* _Activity_: Among the lines below, which ones contain the word "SENATE"? Copy every such line.

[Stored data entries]
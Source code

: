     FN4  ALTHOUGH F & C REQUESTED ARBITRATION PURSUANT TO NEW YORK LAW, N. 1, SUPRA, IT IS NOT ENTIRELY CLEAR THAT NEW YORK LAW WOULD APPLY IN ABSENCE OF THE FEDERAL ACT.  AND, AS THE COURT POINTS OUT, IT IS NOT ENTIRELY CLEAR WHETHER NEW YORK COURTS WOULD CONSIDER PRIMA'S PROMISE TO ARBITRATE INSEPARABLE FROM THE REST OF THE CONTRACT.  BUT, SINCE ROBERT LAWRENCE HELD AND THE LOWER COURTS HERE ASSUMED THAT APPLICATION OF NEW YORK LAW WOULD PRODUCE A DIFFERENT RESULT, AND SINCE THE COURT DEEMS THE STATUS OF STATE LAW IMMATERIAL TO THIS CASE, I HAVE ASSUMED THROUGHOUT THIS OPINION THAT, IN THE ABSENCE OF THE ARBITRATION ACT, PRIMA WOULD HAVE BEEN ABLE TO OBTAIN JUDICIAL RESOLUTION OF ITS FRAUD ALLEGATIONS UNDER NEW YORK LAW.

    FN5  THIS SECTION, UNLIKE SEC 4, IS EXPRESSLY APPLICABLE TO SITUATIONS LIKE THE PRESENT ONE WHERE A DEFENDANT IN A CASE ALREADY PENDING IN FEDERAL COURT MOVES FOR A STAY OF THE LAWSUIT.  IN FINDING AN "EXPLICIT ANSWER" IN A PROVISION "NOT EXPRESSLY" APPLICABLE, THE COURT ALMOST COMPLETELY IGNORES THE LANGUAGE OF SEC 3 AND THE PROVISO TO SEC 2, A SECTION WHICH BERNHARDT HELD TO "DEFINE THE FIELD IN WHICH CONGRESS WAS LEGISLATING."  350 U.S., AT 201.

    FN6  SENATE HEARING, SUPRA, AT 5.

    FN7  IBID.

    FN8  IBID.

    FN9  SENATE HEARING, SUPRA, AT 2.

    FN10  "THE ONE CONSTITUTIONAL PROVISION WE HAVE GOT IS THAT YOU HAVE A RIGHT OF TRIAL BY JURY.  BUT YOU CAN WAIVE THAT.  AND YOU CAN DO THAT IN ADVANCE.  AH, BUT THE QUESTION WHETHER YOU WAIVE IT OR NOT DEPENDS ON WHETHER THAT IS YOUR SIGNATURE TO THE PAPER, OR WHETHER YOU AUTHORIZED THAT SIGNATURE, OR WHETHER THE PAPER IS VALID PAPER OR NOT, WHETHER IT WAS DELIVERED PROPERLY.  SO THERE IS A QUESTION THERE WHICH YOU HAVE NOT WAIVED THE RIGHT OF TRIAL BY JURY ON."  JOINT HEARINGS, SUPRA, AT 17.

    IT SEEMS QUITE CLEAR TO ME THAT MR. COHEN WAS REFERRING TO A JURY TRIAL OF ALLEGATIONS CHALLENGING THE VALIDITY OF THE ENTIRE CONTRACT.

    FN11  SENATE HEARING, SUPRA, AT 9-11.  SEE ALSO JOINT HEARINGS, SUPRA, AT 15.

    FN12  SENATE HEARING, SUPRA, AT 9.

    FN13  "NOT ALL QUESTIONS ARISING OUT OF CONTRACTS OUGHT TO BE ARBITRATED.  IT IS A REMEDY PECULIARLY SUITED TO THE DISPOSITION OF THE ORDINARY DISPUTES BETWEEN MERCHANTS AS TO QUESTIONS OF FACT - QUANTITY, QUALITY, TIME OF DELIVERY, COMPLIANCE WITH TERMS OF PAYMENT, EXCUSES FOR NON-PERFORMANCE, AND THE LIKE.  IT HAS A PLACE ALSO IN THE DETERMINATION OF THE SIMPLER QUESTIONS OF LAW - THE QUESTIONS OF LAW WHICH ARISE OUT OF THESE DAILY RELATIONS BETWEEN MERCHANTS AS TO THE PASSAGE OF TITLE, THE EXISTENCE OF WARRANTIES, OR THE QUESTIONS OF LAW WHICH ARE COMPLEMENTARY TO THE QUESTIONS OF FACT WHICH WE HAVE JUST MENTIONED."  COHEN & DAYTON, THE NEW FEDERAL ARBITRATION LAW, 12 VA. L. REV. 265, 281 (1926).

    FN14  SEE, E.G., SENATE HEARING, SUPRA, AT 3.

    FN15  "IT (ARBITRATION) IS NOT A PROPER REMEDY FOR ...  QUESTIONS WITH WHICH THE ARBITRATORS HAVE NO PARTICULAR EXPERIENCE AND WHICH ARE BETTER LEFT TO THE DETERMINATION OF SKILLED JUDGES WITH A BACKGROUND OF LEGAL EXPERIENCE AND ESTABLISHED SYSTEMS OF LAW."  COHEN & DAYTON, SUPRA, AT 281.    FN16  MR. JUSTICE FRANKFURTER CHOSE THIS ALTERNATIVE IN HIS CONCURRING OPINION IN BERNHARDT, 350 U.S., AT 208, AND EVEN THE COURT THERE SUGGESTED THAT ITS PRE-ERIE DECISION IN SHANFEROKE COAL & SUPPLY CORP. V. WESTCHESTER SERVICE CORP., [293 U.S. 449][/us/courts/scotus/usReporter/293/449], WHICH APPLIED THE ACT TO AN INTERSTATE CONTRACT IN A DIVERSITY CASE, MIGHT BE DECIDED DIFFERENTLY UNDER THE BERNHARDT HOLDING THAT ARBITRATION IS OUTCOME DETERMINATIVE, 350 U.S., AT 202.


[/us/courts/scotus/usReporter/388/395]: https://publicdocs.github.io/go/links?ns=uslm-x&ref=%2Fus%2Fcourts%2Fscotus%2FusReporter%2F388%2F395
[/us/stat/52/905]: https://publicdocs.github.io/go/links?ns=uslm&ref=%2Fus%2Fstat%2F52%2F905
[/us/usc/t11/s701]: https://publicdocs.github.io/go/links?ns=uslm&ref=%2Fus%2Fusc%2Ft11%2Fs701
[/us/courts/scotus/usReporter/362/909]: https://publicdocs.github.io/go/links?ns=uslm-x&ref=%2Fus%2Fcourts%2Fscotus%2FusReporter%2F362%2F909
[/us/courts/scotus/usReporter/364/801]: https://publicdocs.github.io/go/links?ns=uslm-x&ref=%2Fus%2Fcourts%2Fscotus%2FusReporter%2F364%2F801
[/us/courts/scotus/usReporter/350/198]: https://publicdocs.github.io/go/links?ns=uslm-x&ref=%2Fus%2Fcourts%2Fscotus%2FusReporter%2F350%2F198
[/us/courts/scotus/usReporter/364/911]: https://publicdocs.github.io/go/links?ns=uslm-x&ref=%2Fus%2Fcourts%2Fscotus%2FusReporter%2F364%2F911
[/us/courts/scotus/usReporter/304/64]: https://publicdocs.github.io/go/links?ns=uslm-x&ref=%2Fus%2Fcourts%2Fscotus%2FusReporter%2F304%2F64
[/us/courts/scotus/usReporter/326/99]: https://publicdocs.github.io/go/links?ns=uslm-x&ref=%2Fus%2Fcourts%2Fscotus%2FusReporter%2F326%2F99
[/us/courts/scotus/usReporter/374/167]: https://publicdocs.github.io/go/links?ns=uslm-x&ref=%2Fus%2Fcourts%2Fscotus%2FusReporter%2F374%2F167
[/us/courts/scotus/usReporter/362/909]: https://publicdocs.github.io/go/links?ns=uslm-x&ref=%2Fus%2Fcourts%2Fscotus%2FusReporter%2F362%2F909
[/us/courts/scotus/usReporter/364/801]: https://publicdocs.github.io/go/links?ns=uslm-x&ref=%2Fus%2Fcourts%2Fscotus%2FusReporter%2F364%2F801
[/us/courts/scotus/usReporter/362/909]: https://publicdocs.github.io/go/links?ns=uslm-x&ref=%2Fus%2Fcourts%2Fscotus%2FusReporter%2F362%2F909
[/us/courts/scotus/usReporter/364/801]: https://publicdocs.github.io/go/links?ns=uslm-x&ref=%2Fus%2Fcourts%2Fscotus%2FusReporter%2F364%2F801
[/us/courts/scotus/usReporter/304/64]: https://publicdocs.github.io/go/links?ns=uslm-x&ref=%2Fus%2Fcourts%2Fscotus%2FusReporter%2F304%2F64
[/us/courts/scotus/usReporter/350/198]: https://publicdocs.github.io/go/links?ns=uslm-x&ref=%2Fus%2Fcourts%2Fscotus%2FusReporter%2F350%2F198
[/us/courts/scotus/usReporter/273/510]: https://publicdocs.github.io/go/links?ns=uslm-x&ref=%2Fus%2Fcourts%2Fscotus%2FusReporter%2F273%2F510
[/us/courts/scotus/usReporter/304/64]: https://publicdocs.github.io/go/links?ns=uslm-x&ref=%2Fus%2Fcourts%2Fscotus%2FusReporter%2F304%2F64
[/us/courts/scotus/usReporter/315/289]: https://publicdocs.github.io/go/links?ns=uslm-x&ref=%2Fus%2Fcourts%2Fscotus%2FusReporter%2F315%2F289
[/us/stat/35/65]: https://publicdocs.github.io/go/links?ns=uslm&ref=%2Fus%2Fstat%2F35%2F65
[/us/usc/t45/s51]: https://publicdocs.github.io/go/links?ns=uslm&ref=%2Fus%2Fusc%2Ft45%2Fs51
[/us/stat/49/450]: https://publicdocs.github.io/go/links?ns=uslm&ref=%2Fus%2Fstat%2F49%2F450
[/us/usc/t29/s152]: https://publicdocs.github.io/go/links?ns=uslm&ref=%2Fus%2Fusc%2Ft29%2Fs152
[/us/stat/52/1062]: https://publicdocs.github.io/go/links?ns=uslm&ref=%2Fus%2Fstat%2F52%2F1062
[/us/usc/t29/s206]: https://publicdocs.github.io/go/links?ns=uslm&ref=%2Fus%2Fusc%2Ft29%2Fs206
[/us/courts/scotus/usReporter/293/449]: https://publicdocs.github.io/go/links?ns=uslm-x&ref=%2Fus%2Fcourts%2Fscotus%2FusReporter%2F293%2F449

* _Written answer_:
    FN6  SENATE HEARING, SUPRA, AT 5.
    FN9  SENATE HEARING, SUPRA, AT 2.
    FN11  SENATE HEARING, SUPRA, AT 9-11.  SEE ALSO JOINT HEARINGS, SUPRA, AT 15.
    FN12  SENATE HEARING, SUPRA, AT 9.
    FN14  SEE, E.G., SENATE HEARING, SUPRA, AT 3.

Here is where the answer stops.